[Source texts of formatted documents]
===
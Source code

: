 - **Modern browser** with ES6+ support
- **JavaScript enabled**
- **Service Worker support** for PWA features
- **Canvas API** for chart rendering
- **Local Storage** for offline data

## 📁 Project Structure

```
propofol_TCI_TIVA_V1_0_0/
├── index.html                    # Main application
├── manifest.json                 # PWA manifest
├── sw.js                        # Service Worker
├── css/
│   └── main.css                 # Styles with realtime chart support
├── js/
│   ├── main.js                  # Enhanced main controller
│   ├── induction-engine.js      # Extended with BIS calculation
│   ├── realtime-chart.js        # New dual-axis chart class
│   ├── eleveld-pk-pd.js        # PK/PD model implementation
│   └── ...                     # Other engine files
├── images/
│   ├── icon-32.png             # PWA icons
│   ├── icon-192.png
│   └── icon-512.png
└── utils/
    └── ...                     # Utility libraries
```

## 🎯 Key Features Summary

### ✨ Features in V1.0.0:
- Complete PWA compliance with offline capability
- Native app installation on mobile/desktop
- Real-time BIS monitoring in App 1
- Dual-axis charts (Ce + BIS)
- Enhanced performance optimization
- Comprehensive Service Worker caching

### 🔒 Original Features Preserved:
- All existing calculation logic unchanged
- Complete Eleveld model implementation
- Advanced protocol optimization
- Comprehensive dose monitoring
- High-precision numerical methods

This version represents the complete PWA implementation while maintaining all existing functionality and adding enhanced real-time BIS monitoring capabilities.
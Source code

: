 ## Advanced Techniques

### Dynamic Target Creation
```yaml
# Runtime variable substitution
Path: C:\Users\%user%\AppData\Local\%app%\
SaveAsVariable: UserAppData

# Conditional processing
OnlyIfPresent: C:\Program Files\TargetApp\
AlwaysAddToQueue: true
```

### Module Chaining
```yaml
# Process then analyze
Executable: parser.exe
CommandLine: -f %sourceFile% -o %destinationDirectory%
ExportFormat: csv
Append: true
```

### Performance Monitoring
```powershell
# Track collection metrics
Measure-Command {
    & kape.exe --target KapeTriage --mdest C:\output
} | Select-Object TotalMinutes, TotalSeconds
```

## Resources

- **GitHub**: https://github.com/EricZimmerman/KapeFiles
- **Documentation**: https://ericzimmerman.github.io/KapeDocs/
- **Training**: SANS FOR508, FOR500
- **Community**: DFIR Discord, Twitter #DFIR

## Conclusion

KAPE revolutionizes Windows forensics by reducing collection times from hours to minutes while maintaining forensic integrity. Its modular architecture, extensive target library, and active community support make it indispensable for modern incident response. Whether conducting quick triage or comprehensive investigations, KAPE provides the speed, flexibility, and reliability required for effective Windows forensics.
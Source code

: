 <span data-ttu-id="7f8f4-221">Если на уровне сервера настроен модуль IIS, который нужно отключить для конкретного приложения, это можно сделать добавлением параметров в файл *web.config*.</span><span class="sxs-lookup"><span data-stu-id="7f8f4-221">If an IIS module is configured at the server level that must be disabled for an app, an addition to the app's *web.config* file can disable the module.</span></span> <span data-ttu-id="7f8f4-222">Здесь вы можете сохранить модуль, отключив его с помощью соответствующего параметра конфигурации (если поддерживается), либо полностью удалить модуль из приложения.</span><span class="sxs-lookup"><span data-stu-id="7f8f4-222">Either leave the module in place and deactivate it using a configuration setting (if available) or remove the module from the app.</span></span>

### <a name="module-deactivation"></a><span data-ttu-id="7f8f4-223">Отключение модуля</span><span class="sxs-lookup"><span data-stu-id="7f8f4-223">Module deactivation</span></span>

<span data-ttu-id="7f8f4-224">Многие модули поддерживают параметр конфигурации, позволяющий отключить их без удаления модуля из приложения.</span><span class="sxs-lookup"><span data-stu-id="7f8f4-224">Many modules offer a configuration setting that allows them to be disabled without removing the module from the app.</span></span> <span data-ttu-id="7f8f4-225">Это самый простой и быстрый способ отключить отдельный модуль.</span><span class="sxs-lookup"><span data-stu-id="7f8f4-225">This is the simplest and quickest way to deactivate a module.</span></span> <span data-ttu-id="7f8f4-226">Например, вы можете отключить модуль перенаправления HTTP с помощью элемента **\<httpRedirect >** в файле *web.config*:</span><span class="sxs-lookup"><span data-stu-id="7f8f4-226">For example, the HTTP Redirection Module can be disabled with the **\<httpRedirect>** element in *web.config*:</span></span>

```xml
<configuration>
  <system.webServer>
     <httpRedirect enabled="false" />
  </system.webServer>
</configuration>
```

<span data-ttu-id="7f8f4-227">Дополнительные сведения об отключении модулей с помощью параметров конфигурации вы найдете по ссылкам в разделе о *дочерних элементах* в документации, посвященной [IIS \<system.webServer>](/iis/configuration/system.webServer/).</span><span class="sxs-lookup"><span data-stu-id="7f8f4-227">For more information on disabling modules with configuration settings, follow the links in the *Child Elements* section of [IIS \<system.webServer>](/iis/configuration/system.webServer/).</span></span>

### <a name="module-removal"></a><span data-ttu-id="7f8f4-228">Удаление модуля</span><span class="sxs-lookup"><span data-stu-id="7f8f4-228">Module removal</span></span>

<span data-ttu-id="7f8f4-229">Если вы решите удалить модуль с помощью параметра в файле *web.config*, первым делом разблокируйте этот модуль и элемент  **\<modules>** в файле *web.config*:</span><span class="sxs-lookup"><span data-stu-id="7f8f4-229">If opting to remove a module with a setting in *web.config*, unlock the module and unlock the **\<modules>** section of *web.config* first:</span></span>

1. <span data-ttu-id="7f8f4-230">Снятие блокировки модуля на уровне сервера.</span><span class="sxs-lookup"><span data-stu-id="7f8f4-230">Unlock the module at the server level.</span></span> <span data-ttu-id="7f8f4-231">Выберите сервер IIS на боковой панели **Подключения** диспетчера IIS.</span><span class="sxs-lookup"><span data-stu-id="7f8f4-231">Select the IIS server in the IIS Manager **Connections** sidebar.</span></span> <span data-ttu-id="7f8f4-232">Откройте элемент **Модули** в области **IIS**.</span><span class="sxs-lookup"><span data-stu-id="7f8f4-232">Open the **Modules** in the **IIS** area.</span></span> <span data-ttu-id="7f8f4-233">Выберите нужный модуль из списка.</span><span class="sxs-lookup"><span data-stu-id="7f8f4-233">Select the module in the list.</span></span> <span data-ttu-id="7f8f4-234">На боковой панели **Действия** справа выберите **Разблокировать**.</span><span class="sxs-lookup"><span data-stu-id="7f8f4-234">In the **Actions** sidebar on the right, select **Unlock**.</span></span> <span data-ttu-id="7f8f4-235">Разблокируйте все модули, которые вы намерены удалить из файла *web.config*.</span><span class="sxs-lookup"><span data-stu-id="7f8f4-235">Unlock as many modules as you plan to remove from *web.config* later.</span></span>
===
The result is a copy of every line above where the word "while" shows up.

* Task response:
This version represents the complete PWA implementation while maintaining all existing functionality and adding enhanced real-time BIS monitoring capabilities.
KAPE revolutionizes Windows forensics by reducing collection times from hours to minutes while maintaining forensic integrity. Its modular architecture, extensive target library, and active community support make it indispensable for modern incident response. Whether conducting quick triage or comprehensive investigations, KAPE provides the speed, flexibility, and reliability required for effective Windows forensics.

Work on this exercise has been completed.